Traders Magazine Online News, February 12, 2018

Ivy Schmerken

The conversation in electronic corporate bond trading has shifted away from focusing strictly on liquidity to gathering data and analyzing relative bond pricing.

“The Holy Grail in the marketplace is pre-trade transparency and it’s very hard to get that transparency,” said James Switzer, head of credit trading at Alliance Bernstein speaking at Tabb Group’s Fixed Income 2018 conference.

On the panel, buy-side traders debated whether more pre-trade transparency is needed to boost their activity on all-to-all electronic platforms, which allows buy-side traders, dealers and hedge funds to trade with one another. “So the chicken and egg of data and trading is that the data really has got to come before the trading?” asked Larry Tabb, founder and research chairman of TABB Group, who moderated the panel.

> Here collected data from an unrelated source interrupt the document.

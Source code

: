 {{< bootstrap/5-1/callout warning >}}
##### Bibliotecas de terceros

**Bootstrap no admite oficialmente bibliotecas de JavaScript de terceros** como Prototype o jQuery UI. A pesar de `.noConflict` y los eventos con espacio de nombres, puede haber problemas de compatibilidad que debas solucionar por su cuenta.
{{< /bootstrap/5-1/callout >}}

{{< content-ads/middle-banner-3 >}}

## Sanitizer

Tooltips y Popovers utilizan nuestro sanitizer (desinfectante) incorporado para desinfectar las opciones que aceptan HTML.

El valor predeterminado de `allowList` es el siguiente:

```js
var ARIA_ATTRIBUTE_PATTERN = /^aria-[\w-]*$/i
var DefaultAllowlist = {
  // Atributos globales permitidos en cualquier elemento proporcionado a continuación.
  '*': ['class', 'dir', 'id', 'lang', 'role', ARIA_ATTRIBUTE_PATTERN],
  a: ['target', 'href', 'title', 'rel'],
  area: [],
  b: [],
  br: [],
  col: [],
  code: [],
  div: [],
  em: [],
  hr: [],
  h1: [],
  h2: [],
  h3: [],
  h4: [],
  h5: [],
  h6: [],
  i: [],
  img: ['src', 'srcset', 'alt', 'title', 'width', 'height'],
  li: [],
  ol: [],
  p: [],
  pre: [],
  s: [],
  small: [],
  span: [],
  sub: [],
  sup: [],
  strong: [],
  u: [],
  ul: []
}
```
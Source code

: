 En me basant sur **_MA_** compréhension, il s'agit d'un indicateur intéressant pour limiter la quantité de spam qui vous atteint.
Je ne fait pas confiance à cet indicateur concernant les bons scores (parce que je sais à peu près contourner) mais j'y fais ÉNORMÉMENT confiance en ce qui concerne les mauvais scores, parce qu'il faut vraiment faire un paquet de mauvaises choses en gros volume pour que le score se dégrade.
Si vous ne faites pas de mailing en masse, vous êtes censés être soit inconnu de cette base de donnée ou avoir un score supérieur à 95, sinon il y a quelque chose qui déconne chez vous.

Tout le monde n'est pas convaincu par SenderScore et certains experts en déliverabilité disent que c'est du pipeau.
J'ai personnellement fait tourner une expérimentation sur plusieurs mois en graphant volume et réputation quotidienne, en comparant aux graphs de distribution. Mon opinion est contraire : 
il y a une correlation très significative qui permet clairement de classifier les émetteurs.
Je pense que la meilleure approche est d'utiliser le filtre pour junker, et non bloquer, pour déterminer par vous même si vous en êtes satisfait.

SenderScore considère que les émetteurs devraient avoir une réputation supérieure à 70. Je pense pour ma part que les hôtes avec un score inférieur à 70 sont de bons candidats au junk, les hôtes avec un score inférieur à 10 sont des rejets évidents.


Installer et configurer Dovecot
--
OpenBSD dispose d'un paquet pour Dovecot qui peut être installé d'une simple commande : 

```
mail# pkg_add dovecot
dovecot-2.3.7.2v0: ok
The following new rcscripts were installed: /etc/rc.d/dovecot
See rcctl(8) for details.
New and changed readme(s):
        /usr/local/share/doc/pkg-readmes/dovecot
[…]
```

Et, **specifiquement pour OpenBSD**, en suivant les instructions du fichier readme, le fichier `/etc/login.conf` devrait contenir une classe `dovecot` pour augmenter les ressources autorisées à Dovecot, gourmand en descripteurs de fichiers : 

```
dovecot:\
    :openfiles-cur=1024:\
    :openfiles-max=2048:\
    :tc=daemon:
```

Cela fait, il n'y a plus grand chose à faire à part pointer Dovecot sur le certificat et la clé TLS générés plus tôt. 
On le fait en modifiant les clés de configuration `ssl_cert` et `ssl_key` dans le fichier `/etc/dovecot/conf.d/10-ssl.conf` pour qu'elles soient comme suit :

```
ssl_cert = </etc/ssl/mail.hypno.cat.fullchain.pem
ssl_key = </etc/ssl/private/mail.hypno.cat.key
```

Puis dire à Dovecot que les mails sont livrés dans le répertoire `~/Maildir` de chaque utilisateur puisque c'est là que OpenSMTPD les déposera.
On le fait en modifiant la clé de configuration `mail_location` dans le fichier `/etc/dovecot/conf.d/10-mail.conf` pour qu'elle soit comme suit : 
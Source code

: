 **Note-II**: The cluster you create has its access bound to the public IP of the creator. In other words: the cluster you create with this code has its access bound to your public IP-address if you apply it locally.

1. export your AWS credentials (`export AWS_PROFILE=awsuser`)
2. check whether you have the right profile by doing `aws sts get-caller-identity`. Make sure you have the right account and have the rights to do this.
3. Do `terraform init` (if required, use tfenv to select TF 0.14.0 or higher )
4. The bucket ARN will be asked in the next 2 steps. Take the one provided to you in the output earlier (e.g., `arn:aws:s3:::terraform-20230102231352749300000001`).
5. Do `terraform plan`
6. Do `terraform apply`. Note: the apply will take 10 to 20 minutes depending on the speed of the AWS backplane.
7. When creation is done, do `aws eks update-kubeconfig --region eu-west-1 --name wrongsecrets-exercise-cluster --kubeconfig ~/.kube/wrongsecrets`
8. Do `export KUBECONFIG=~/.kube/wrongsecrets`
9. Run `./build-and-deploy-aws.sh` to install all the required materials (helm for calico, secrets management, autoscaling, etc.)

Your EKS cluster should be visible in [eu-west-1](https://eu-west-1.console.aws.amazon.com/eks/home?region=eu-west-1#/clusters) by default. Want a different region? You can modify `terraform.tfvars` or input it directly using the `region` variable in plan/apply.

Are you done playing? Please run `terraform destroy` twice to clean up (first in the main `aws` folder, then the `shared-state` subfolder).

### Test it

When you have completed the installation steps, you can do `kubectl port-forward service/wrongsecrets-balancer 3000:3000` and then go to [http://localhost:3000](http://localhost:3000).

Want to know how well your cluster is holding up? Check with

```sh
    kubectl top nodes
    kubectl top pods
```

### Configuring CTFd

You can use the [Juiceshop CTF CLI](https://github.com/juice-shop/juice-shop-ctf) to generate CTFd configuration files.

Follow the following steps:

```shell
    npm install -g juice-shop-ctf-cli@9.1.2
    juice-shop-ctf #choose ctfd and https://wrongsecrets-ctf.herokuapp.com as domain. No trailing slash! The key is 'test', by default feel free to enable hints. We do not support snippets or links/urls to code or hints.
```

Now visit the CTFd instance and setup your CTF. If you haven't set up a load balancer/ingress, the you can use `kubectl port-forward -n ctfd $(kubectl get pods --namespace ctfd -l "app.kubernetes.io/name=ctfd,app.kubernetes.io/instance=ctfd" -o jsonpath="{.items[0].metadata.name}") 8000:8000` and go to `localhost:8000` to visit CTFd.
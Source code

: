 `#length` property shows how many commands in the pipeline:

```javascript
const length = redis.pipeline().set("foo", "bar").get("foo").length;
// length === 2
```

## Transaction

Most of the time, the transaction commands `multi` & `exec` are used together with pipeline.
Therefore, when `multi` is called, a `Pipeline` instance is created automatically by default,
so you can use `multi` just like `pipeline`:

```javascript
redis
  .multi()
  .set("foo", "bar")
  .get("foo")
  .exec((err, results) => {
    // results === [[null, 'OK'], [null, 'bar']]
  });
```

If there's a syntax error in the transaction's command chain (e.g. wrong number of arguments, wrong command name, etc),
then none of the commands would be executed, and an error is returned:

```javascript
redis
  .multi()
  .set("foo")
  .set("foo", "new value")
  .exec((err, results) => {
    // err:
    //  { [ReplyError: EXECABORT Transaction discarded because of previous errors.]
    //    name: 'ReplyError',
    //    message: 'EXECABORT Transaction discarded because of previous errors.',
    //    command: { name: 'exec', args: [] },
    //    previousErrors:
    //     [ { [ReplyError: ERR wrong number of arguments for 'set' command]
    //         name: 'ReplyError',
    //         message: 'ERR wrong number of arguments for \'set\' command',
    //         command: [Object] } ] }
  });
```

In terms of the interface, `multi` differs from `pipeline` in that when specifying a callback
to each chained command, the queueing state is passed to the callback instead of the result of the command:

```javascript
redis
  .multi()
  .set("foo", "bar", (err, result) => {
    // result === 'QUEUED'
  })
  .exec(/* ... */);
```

By grabbing this data from platforms and data providers, asset managers can see what percentage of flow is out there and have more confidence in routing orders to venues. At least that’s the theory.

However, heads of fixed-income trading desks from major banks (Citi and JP Morgan Asset Management) on an earlier panel said that too much transparency could hurt the ability of banks to hedge their positions and get a decent return on capital. While broker dealers are mandated to report their corporate bond transactions to FINRA’s TRACE system, there could be attempts to expand that transparency to pre-trade as with Europe’s MiFID II. “The argument should be around the calibration of that transparency,” said Brian Archer, managing director and head of credit trading at Citi, noting that clients need enough time to enter their positions.

In terms of e-trading adoption, the buy side suggested that pre-trade transparency and automation of small trades are driving their decisions.

“I believe it’s about efficiency first, liquidity will follow,” said Switzer on the Evolving Nature of Execution panel.

“Efficiently consuming information that is coming into the firm and creating technology around that is really part of our DNA now and that is how we process it,” said Switzer, referring to a bond software package that he co-developed in 2015.

In 2015, AllianceBernstein began using Automated Liquidity Filtering & Analytics, or ALFA, to monitor electronic trading venues and alert users when there is activity on the bonds they want to buy or sell.

Instead of looking at multiple screens, Switzer said the firm is utilizing ALFA to aggregate information from electronic trading platforms, whether it be MarketAxess, Tradeweb, Liquidnet among others, or utilities such as Symphony and Project Neptune.

Demand for more fixed income data and analytics is a reflection of the evolving market structure, and how the buy side is adapting to technology.